Directions -
Reproduce each line from the records that holds "findpost".

+ + + + + + +

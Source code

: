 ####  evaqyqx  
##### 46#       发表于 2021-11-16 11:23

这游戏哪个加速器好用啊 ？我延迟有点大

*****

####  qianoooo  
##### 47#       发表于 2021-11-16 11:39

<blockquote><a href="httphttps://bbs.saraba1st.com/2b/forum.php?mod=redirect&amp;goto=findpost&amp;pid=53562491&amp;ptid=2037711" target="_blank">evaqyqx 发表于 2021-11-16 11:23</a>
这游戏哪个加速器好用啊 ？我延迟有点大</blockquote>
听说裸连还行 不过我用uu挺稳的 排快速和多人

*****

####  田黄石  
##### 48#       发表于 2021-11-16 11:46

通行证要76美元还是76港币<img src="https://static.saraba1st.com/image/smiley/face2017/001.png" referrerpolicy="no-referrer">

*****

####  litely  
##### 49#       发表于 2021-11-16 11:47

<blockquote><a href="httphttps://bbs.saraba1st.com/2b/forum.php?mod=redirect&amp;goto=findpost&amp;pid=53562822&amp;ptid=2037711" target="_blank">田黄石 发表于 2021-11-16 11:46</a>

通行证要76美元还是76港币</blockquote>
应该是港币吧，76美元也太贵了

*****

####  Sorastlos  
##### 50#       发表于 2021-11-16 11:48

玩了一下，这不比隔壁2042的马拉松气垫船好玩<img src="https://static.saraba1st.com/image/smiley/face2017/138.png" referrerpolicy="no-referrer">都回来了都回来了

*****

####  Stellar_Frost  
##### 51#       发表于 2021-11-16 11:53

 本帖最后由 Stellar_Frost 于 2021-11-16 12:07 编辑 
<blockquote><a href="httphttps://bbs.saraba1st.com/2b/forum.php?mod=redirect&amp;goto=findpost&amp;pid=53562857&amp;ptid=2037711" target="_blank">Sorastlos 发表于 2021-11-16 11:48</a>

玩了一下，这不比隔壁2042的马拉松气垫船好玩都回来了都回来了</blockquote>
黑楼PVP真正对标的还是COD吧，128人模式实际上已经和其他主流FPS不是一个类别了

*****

+ + + + + + +

Exercise answer -
<blockquote><a href="httphttps://bbs.saraba1st.com/2b/forum.php?mod=redirect&amp;goto=findpost&amp;pid=53562491&amp;ptid=2037711" target="_blank">evaqyqx 发表于 2021-11-16 11:23</a>
<blockquote><a href="httphttps://bbs.saraba1st.com/2b/forum.php?mod=redirect&amp;goto=findpost&amp;pid=53562822&amp;ptid=2037711" target="_blank">田黄石 发表于 2021-11-16 11:46</a>
<blockquote><a href="httphttps://bbs.saraba1st.com/2b/forum.php?mod=redirect&amp;goto=findpost&amp;pid=53562857&amp;ptid=2037711" target="_blank">Sorastlos 发表于 2021-11-16 11:48</a>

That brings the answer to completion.